Task objective: If a line of the material contains "Geel", copy it.

Records supplied:

________________

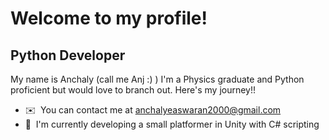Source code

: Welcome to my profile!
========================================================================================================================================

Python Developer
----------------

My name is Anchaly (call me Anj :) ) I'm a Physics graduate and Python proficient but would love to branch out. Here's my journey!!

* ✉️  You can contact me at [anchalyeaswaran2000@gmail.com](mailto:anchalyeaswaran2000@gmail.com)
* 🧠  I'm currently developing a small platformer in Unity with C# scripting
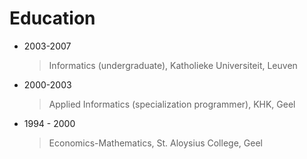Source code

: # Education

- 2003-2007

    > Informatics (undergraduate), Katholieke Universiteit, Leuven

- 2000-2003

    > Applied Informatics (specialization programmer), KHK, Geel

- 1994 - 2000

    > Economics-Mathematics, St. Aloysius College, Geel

________________

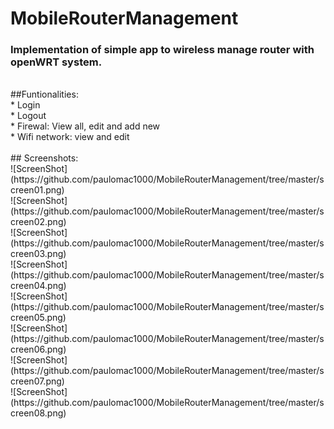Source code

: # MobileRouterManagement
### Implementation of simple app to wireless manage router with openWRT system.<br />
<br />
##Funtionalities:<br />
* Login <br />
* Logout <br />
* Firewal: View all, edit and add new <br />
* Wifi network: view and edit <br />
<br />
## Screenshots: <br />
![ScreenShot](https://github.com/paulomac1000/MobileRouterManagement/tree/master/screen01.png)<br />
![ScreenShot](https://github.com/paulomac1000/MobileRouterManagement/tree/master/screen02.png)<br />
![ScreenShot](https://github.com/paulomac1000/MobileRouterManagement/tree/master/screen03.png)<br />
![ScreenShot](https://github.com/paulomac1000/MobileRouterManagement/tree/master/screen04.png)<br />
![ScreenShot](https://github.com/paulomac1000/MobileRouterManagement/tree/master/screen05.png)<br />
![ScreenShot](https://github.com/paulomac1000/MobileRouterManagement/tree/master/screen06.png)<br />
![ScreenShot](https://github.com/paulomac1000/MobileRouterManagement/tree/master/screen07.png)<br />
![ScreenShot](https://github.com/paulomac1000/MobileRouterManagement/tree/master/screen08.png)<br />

________________

Reply to the task:
    > Applied Informatics (specialization programmer), KHK, Geel
    > Economics-Mathematics, St. Aloysius College, Geel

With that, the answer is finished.